The weird thing about this gathering at my house after I analyzed everything, I think that everyone was walking on eggshells when they were around me because they all knew that there was another female with my H just last night AND were wondering if I knew about her or not. Which I did because my H told me who was there upon returning from the bbq 10 min after I called him to come home.


----------



## Chris Taylor (Jul 22, 2010)

There's a lot of people making assumptions but I don't see anything concrete here.

I worked with an attractive young lady for several years. We worked 60 hours per week, usually alone, and I would drive her home at night since she lived is a tougher section of the city.

Years later I learned that most everyone in the company assumed we were having an affair, which was not the case.


----------



## blueyes (Mar 25, 2010)

ok, I'm sorry but u r being to nieve here, there is obviously an ea going on, he knows way to much about her and he feels sorry for her. If it was just friendship he would have introduced the 2 of u, he has had plenty of opportunity too. Probably nothing has happened but they r both thinking about it I can almost guarantee that, just by the way u say he is acting. U better talk with him and figure it out sooner than later, trust me I know.


----------



## blueyes (Mar 25, 2010)

Chris I agree completly with u I have mostly guy friends because usually women r 2 faced, stab u in the bad bi!!!!!. It's just the way her hs is acting not wanting them to meet. I'd would'nt put up with it. It sounds like she isn't doing anything wrong but the husband might be having ideas on his own


----------



## Chris Taylor (Jul 22, 2010)

blueyes said:


> Chris I agree completly with u I have mostly guy friends because usually women r 2 faced, stab u in the bad bi!!!!!. It's just the way her hs is acting not wanting them to meet. I'd would'nt put up with it. It sounds like she isn't doing anything wrong but the husband might be having ideas on his own


My gut feel is just the opposite.

he doesn't want to do anything but feels the woman may try to interject herself between them.

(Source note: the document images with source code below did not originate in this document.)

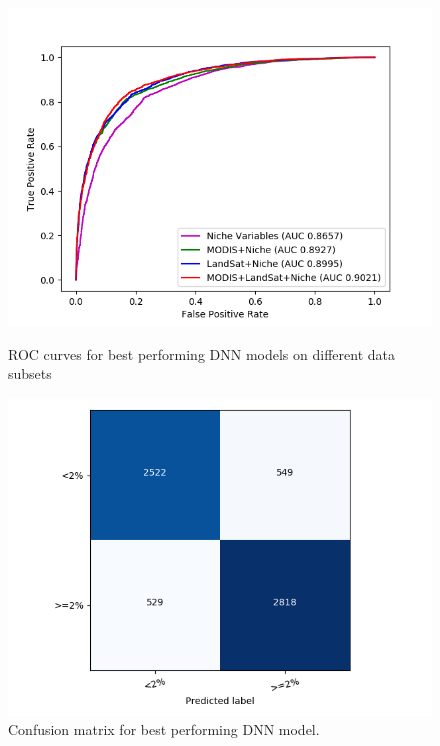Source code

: \def\year{2017}\relax \documentclass[letterpaper]{article}
\begin{document}
\begin{figure}
\centering
\begin{minipage}{.48\textwidth}
  \centering
\includegraphics[width=\textwidth]{pics/roc.png}
\caption{ROC curves for best performing DNN models on different data subsets}
\end{minipage}
\begin{minipage}{.04\textwidth}
\end{minipage}
\begin{minipage}{.48\textwidth}
  \centering
\includegraphics[width=\textwidth]{pics/confusion_MODIS+LandSat+Niche.png}
\caption{Confusion matrix for best performing DNN model.}\label{confusion}
\end{minipage}
\end{figure}
\end{document}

Still not on board with the EA, except on her part.


----------



## catsy101 (Aug 3, 2010)

In a word, "NO".


----------



## CH (May 18, 2010)

No, I would still like to have sex with my wife on a weekly basis.


----------



## Blue Moon (Sep 7, 2009)

There was a male co-worker with them, it's not like it was a date. And even if they did go there together, it was a party not an orgy. And when you asked him to come home you said he was there in 10 mins. I don't see how any of this is disrespectful. Loosen the leash.
_Posted via Mobile Device_


----------



## Resonance (Aug 11, 2010)

It should be completely fine with a third party around. Be wary of office gossip.


----------